Kur'an şöyle buyuruyor:
"Şüphe yok ki bu pek güzel ve şerefli Kur'an'dır. Saklanmış bir kitapta ona temiz olanlardan başkaları dokunamaz." (Vakıa/77-79)
Bu ayetlere göre kur'an fikirlerinin varamayacağı ve derk edemeyeceği bir makamdan nazil olmuştur. Allah'ın pak kıldığı kullardan başka hiç bir kimse o merhalede en küçük bir idrake sahip değildir. Ve peygamberin Ehl-i Beyt'i bu pak kılınan şahıslardandır. Allah-u Teâlâ başka bir ayette şöyle buyuruyor: "Hayır, onlar bilgileriyle kavrayamadıkları ve henüz zuhur etmeyen tevilini yalanladılar." (Yunus/39)
Yine başka bir yerde şöyle buyurmaktadır-.
"Bir gün Kur'an'ın tevili gelecektir.
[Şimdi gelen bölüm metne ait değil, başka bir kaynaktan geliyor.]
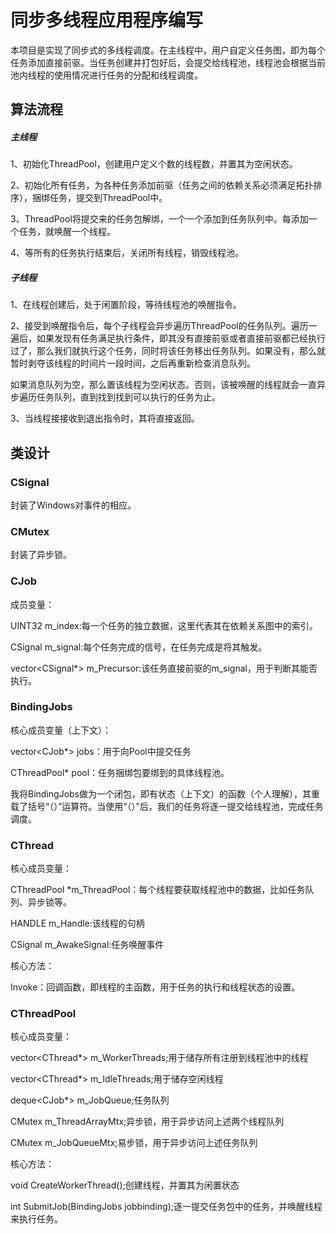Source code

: # 同步多线程应用程序编写

本项目是实现了同步式的多线程调度。在主线程中，用户自定义任务图，即为每个任务添加直接前驱。当任务创建并打包好后，会提交给线程池，线程池会根据当前池内线程的使用情况进行任务的分配和线程调度。

## 算法流程

##### 主线程

1、初始化ThreadPool，创建用户定义个数的线程数，并置其为空闲状态。

2、初始化所有任务，为各种任务添加前驱（任务之间的依赖关系必须满足拓扑排序），捆绑任务，提交到ThreadPool中。

3、ThreadPool将提交来的任务包解绑，一个一个添加到任务队列中。每添加一个任务，就唤醒一个线程。

4、等所有的任务执行结束后，关闭所有线程，销毁线程池。

##### 子线程

1、在线程创建后，处于闲置阶段，等待线程池的唤醒指令。

2、接受到唤醒指令后，每个子线程会异步遍历ThreadPool的任务队列。遍历一遍后，如果发现有任务满足执行条件，即其没有直接前驱或者直接前驱都已经执行过了，那么我们就执行这个任务，同时将该任务移出任务队列。如果没有，那么就暂时剥夺该线程的时间片一段时间，之后再重新检查消息队列。

如果消息队列为空，那么置该线程为空闲状态。否则，该被唤醒的线程就会一直异步遍历任务队列，直到找到找到可以执行的任务为止。

3、当线程接接收到退出指令时，其将直接返回。

## 类设计

### CSignal

封装了Windows对事件的相应。

### CMutex

封装了异步锁。

### CJob

成员变量：

UINT32 m_index:每一个任务的独立数据，这里代表其在依赖关系图中的索引。

CSignal m_signal:每个任务完成的信号，在任务完成是将其触发。

vector<CSignal*>  m_Precursor:该任务直接前驱的m_signal，用于判断其能否执行。

### BindingJobs

核心成员变量（上下文）：

vector<CJob*> jobs：用于向Pool中提交任务

CThreadPool* pool：任务捆绑包要绑到的具体线程池。

我将BindingJobs做为一个闭包，即有状态（上下文）的函数（个人理解），其重载了括号“（）”运算符。当使用“（）”后，我们的任务将逐一提交给线程池，完成任务调度。

### CThread

核心成员变量：

CThreadPool *m_ThreadPool：每个线程要获取线程池中的数据，比如任务队列、异步锁等。

HANDLE m_Handle:该线程的句柄

CSignal m_AwakeSignal:任务唤醒事件

核心方法：

Invoke：回调函数，即线程的主函数，用于任务的执行和线程状态的设置。

### CThreadPool

核心成员变量：

vector<CThread*> m_WorkerThreads;用于储存所有注册到线程池中的线程

vector<CThread*> m_IdleThreads;用于储存空闲线程

deque<CJob*> m_JobQueue;任务队列

CMutex m_ThreadArrayMtx;异步锁，用于异步访问上述两个线程队列

CMutex m_JobQueueMtx;易步锁，用于异步访问上述任务队列

核心方法：

void CreateWorkerThread();创建线程，并置其为闲置状态

int SubmitJob(BindingJobs jobbinding);逐一提交任务包中的任务，并唤醒线程来执行任务。

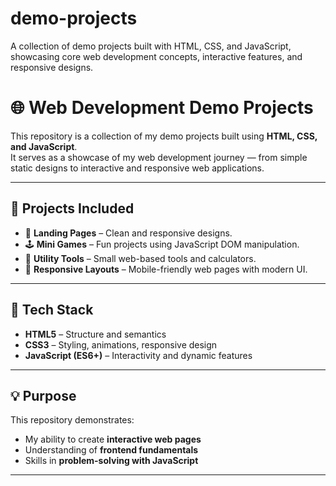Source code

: # demo-projects
A collection of demo projects built with HTML, CSS, and JavaScript, showcasing core web development concepts, interactive features, and responsive designs.

# 🌐 Web Development Demo Projects

This repository is a collection of my demo projects built using **HTML, CSS, and JavaScript**.  
It serves as a showcase of my web development journey — from simple static designs to interactive and responsive web applications.  

---

## 📂 Projects Included
- 🎨 **Landing Pages** – Clean and responsive designs.
- 🕹️ **Mini Games** – Fun projects using JavaScript DOM manipulation.
- 🔧 **Utility Tools** – Small web-based tools and calculators.
- 📱 **Responsive Layouts** – Mobile-friendly web pages with modern UI.

---

## 🚀 Tech Stack
- **HTML5** – Structure and semantics  
- **CSS3** – Styling, animations, responsive design  
- **JavaScript (ES6+)** – Interactivity and dynamic features  

---

## 💡 Purpose
This repository demonstrates:
- My ability to create **interactive web pages**  
- Understanding of **frontend fundamentals**  
- Skills in **problem-solving with JavaScript**  

---
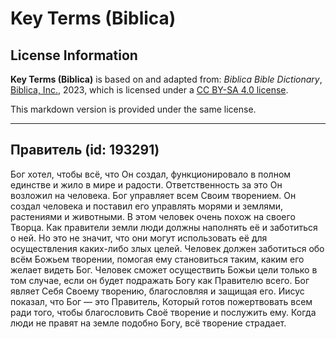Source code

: # Key Terms (Biblica)

## License Information

**Key Terms (Biblica)** is based on and adapted from: _Biblica Bible Dictionary_, [Biblica, Inc.](https://www.biblica.com/), 2023, which is licensed under a [CC BY-SA 4.0 license](https://creativecommons.org/licenses/by-sa/4.0/legalcode.en).

This markdown version is provided under the same license.



--------------------------------

## Правитель (id: 193291)

Бог хотел, чтобы всё, что Он создал, функционировало в полном единстве и жило в мире и радости. Ответственность за это Он возложил на человека. Бог управляет всем Своим творением. Он создал человека и поставил его управлять морями и землями, растениями и животными. В этом человек очень похож на своего Творца. Как правители земли люди должны наполнять её и заботиться о ней. Но это не значит, что они могут использовать её для осуществления каких\-либо злых целей. Человек должен заботиться обо всём Божьем творении, помогая ему становиться таким, каким его желает видеть Бог. Человек сможет осуществить Божьи цели только в том случае, если он будет подражать Богу как Правителю всего. Бог являет Себя Своему творению, благословляя и защищая его. Иисус показал, что Бог — это Правитель, Который готов пожертвовать всем ради того, чтобы благословить Своё творение и послужить ему. Когда люди не правят на земле подобно Богу, всё творение страдает.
O zaman onu unutanlar peygamberlerin davetinin doğruluğunu ve hak olduğunu itiraf edeceklerdir." (Araf/53) (İslam'da Şia s. 85-95)
Aslında "Benim derk ettiğim ve bildiğim dışında başkalarının derk edeceği ve bileceği bir hakikat olamaz." dercesine her türlü söze ve iddiaya kapalı olanlar bencillik kuyusunda çırpınan zavallı kimselerdir. Bu materyalist düşünceler ne yazık ki Müslümanlar arasında da sızmış durumda. Her şeyin değişeceğini hatta fikirlerin bile maddenin yansıması olduğunu savunan materyalistler ile bu düşünceler arasında öz bakımından hiçbir fark yoktur. Hâlbuki bildiklerimiz bilmediklerimize oranla ne kadar da azdır. Rasulullah (S) bile "Allah'ım sana hakkıyla ibadet edemedim." diye buyururken ibadetten de ayakları şişmiş haldeydi. Ama bizler bunlardan ne kadar da uzağız. İbadet hakkında ne biliyor ve ne yapıyoruz? Günlük farz namazlarını bile maneviyat ve içtenlikten uzak bir halde eda ediyoruz. Zaten bu da olmazsa artık İslam ile hiçbir bağımız da kalmayacaktır. Saatlerce secde edenlere, gece-gündüz ibadet edenlere, bir ömür ilim öğrenen ve öğretenlere alaylı bir gözle bakmaktayız. Onları inziva ve sosyal olmamakla suçluyoruz. Bir tek dergi veya gazete çıkarmakla "küçük dağları ben yarattım" edalarına kapılmaktayız. Bunlar bizim kapasitemizi göstermiyor mu? Bir de kalkmış Hallac-ı Mansur'u ve Beyazid-i Bestami gibilerini suçluyoruz. Onlarla bizim ne farkımız var? Kaldı ki biz onların ulaştığı makamlardan bile mahrumuz. Hiç olmazsa onlar bir şeyler derk etti de bu yanlışlığı yaptılar. Biz her şeyden mahrum olduğumuz halde her şeye sahip rolünü oynuyoruz. "Allah hidayet etsin" demekten başka bir şey gelmiyor elimizden.